(SOURCE RECORDS begins)

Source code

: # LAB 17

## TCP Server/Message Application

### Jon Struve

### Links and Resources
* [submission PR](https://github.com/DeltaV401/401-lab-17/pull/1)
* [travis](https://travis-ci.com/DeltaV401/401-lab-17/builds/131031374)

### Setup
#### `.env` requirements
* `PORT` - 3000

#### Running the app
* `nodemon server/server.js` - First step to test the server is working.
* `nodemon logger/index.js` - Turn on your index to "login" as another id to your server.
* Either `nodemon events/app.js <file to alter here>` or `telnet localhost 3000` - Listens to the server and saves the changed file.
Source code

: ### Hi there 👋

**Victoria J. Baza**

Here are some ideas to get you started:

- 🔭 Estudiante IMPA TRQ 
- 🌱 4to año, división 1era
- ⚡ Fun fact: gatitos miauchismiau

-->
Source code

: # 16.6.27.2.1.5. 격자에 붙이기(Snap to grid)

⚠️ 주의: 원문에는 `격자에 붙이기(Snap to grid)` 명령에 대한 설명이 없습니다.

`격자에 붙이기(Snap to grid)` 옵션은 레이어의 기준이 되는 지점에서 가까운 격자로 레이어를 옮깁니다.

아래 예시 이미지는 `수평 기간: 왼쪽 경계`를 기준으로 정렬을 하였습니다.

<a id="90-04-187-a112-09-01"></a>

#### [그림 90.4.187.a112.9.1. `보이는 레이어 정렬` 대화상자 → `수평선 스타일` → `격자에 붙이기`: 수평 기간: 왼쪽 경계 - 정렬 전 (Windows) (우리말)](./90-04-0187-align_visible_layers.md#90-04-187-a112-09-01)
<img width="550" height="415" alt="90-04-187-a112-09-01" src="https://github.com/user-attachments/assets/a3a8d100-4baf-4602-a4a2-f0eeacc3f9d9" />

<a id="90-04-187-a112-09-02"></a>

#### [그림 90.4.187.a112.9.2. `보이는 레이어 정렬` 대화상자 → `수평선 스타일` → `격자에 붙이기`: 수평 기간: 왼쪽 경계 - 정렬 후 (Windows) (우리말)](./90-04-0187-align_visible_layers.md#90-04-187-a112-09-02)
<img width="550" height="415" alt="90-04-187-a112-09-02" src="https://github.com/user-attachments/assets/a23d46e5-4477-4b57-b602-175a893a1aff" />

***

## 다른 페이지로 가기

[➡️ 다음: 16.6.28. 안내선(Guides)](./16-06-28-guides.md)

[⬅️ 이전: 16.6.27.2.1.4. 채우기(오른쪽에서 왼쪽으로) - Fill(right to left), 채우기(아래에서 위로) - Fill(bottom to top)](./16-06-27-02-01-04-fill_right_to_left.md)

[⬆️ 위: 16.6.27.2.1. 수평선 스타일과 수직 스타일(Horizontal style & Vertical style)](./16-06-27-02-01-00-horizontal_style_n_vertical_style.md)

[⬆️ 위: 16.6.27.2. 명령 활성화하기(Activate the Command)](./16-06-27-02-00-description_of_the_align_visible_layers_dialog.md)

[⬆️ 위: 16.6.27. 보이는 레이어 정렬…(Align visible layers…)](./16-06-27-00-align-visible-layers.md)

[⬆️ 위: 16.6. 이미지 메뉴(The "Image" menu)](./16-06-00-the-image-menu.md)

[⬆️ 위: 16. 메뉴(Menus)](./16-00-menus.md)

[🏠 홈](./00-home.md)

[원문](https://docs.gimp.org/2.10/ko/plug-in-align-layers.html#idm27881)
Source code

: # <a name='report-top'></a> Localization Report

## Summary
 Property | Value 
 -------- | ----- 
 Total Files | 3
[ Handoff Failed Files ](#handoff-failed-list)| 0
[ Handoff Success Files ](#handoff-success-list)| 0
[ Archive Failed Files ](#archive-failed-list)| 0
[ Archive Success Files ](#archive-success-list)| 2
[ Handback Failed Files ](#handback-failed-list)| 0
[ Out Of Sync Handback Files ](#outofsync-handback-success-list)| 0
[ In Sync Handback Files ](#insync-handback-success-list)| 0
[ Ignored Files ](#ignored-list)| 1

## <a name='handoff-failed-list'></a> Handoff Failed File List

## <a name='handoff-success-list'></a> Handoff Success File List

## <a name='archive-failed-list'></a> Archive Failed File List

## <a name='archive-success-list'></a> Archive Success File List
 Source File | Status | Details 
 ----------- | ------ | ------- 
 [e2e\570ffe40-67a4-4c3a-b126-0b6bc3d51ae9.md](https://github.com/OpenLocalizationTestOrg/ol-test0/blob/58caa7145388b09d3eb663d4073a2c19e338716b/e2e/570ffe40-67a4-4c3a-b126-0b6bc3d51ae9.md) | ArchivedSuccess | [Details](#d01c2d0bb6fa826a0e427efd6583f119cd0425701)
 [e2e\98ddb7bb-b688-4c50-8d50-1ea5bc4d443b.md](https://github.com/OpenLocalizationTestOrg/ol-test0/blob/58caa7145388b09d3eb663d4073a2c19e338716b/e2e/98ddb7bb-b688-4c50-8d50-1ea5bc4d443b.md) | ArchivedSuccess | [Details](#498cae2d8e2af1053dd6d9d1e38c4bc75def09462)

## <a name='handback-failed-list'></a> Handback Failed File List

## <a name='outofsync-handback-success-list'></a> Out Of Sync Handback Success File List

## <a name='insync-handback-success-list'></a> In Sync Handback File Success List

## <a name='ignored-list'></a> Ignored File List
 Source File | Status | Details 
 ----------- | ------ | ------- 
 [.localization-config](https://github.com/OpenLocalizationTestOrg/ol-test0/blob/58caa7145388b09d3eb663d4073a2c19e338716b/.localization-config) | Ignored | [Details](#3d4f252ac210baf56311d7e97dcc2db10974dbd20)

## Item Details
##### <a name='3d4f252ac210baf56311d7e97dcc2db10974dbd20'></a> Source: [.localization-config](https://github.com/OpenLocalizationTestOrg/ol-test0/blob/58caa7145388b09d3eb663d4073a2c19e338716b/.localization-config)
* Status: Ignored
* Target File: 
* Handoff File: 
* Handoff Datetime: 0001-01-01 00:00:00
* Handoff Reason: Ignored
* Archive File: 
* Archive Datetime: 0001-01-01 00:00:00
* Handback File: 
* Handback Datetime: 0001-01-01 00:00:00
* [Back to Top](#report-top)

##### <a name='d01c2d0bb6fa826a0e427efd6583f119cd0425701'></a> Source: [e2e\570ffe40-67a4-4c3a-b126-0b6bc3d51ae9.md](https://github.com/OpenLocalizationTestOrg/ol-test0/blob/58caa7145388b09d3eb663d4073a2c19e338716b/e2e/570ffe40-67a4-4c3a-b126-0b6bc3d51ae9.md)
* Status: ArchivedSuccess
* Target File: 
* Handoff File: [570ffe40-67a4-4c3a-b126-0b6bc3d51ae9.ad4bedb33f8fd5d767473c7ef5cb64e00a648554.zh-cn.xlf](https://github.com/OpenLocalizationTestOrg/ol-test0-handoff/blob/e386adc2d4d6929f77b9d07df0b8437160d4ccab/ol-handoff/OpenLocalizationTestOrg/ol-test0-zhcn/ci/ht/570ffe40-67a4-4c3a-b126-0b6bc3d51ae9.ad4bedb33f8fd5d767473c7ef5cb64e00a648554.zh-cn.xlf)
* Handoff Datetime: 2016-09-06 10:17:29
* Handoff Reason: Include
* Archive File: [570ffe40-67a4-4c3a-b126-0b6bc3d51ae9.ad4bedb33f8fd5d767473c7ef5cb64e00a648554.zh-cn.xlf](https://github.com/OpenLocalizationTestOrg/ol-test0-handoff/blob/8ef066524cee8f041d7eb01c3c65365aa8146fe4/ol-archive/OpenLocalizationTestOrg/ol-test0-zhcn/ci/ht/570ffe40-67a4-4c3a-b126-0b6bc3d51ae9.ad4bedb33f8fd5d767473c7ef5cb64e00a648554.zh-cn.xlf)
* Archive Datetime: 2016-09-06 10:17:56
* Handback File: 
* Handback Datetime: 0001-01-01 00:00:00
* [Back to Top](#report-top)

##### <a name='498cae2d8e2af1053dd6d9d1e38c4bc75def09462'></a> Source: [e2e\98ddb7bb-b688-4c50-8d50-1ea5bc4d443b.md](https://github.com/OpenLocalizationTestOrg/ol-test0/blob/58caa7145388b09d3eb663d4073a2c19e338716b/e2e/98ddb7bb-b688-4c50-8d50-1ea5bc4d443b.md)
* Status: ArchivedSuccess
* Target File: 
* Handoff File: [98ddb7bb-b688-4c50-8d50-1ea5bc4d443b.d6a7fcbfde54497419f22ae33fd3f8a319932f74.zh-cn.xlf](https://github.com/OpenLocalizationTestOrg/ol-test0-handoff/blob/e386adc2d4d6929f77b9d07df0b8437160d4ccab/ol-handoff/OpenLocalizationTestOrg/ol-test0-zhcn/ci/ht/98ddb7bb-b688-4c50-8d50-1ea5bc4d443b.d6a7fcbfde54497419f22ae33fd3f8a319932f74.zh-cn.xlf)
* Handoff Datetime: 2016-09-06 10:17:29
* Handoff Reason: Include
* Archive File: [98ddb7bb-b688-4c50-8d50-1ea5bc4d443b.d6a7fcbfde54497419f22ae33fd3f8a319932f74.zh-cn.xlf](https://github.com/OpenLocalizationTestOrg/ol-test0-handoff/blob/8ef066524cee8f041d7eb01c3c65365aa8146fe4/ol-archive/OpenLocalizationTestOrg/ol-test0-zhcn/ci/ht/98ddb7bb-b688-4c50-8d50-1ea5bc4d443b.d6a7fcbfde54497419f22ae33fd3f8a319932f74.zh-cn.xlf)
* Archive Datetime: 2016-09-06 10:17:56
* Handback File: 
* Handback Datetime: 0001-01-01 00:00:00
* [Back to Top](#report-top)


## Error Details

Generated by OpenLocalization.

(SOURCE RECORDS ends)

Where does "Ignored" appear in the records above? Copy each line that holds it.

[ Ignored Files ](#ignored-list)| 1
## <a name='ignored-list'></a> Ignored File List
 [.localization-config](https://github.com/OpenLocalizationTestOrg/ol-test0/blob/58caa7145388b09d3eb663d4073a2c19e338716b/.localization-config) | Ignored | [Details](#3d4f252ac210baf56311d7e97dcc2db10974dbd20)
* Status: Ignored
* Handoff Reason: Ignored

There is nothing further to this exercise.